## Exercise description
Write down each of the records again, exactly and in full.

*** Opening Data shown ***

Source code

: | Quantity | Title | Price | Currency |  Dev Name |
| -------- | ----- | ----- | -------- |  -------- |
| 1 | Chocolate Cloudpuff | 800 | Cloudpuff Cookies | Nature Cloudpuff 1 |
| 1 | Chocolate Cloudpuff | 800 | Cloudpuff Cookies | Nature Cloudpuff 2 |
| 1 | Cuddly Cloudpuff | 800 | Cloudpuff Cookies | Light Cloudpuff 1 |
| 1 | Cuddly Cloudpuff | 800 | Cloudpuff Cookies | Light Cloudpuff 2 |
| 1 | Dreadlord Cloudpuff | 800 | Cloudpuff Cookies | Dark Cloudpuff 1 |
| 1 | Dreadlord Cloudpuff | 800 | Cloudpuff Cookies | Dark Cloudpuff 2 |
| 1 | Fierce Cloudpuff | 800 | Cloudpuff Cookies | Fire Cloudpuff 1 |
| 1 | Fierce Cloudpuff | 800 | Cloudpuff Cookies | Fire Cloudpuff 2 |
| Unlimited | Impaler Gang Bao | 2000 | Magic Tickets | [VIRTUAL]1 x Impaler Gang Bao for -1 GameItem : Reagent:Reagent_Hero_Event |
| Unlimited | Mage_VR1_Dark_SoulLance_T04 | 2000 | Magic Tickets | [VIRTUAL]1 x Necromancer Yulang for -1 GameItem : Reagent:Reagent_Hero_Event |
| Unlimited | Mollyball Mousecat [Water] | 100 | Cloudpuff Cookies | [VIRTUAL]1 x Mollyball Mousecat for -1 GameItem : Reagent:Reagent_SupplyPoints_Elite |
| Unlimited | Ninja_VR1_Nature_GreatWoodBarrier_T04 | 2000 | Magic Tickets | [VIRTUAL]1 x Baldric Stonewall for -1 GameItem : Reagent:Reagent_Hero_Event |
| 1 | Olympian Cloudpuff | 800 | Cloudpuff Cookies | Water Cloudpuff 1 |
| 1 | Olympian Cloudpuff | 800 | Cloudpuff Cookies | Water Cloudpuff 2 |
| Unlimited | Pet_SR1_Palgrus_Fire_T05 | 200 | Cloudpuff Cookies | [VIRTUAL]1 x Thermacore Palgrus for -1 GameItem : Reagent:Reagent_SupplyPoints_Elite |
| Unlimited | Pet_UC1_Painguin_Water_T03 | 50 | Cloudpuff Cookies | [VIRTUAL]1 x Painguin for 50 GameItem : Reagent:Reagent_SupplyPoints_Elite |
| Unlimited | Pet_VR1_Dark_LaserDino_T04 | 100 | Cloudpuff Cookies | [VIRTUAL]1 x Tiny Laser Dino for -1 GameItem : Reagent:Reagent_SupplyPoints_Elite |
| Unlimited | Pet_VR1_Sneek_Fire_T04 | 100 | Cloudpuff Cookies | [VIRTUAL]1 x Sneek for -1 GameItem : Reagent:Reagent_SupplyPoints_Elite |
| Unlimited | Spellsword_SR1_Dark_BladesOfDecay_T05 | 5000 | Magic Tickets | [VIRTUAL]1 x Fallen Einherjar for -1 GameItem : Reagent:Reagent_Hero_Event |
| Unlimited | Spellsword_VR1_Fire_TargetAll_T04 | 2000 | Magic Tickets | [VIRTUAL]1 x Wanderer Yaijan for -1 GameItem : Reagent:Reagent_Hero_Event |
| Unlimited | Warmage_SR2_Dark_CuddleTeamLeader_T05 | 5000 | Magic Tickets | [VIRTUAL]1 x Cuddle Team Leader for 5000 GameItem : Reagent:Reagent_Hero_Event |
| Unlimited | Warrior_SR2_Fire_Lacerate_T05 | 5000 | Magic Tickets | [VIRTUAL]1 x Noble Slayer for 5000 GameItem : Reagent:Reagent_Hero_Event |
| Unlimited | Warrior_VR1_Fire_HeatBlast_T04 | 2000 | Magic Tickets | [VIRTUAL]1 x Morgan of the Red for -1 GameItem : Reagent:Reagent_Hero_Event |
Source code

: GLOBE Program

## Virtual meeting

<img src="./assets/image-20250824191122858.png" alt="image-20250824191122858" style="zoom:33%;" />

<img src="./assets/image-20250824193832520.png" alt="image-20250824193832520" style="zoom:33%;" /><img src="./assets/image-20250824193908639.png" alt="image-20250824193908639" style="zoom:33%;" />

*** Closing Data shown ***

## Output below
Source code

: | Quantity | Title | Price | Currency |  Dev Name |
| -------- | ----- | ----- | -------- |  -------- |
| 1 | Chocolate Cloudpuff | 800 | Cloudpuff Cookies | Nature Cloudpuff 1 |
| 1 | Chocolate Cloudpuff | 800 | Cloudpuff Cookies | Nature Cloudpuff 2 |
| 1 | Cuddly Cloudpuff | 800 | Cloudpuff Cookies | Light Cloudpuff 1 |
| 1 | Cuddly Cloudpuff | 800 | Cloudpuff Cookies | Light Cloudpuff 2 |
| 1 | Dreadlord Cloudpuff | 800 | Cloudpuff Cookies | Dark Cloudpuff 1 |
| 1 | Dreadlord Cloudpuff | 800 | Cloudpuff Cookies | Dark Cloudpuff 2 |
| 1 | Fierce Cloudpuff | 800 | Cloudpuff Cookies | Fire Cloudpuff 1 |
| 1 | Fierce Cloudpuff | 800 | Cloudpuff Cookies | Fire Cloudpuff 2 |
| Unlimited | Impaler Gang Bao | 2000 | Magic Tickets | [VIRTUAL]1 x Impaler Gang Bao for -1 GameItem : Reagent:Reagent_Hero_Event |
| Unlimited | Mage_VR1_Dark_SoulLance_T04 | 2000 | Magic Tickets | [VIRTUAL]1 x Necromancer Yulang for -1 GameItem : Reagent:Reagent_Hero_Event |
| Unlimited | Mollyball Mousecat [Water] | 100 | Cloudpuff Cookies | [VIRTUAL]1 x Mollyball Mousecat for -1 GameItem : Reagent:Reagent_SupplyPoints_Elite |
| Unlimited | Ninja_VR1_Nature_GreatWoodBarrier_T04 | 2000 | Magic Tickets | [VIRTUAL]1 x Baldric Stonewall for -1 GameItem : Reagent:Reagent_Hero_Event |
| 1 | Olympian Cloudpuff | 800 | Cloudpuff Cookies | Water Cloudpuff 1 |
| 1 | Olympian Cloudpuff | 800 | Cloudpuff Cookies | Water Cloudpuff 2 |
| Unlimited | Pet_SR1_Palgrus_Fire_T05 | 200 | Cloudpuff Cookies | [VIRTUAL]1 x Thermacore Palgrus for -1 GameItem : Reagent:Reagent_SupplyPoints_Elite |
| Unlimited | Pet_UC1_Painguin_Water_T03 | 50 | Cloudpuff Cookies | [VIRTUAL]1 x Painguin for 50 GameItem : Reagent:Reagent_SupplyPoints_Elite |
| Unlimited | Pet_VR1_Dark_LaserDino_T04 | 100 | Cloudpuff Cookies | [VIRTUAL]1 x Tiny Laser Dino for -1 GameItem : Reagent:Reagent_SupplyPoints_Elite |
| Unlimited | Pet_VR1_Sneek_Fire_T04 | 100 | Cloudpuff Cookies | [VIRTUAL]1 x Sneek for -1 GameItem : Reagent:Reagent_SupplyPoints_Elite |
| Unlimited | Spellsword_SR1_Dark_BladesOfDecay_T05 | 5000 | Magic Tickets | [VIRTUAL]1 x Fallen Einherjar for -1 GameItem : Reagent:Reagent_Hero_Event |
| Unlimited | Spellsword_VR1_Fire_TargetAll_T04 | 2000 | Magic Tickets | [VIRTUAL]1 x Wanderer Yaijan for -1 GameItem : Reagent:Reagent_Hero_Event |
| Unlimited | Warmage_SR2_Dark_CuddleTeamLeader_T05 | 5000 | Magic Tickets | [VIRTUAL]1 x Cuddle Team Leader for 5000 GameItem : Reagent:Reagent_Hero_Event |
| Unlimited | Warrior_SR2_Fire_Lacerate_T05 | 5000 | Magic Tickets | [VIRTUAL]1 x Noble Slayer for 5000 GameItem : Reagent:Reagent_Hero_Event |
| Unlimited | Warrior_VR1_Fire_HeatBlast_T04 | 2000 | Magic Tickets | [VIRTUAL]1 x Morgan of the Red for -1 GameItem : Reagent:Reagent_Hero_Event |
Source code

: GLOBE Program

## Virtual meeting

<img src="./assets/image-20250824191122858.png" alt="image-20250824191122858" style="zoom:33%;" />

<img src="./assets/image-20250824193832520.png" alt="image-20250824193832520" style="zoom:33%;" /><img src="./assets/image-20250824193908639.png" alt="image-20250824193908639" style="zoom:33%;" />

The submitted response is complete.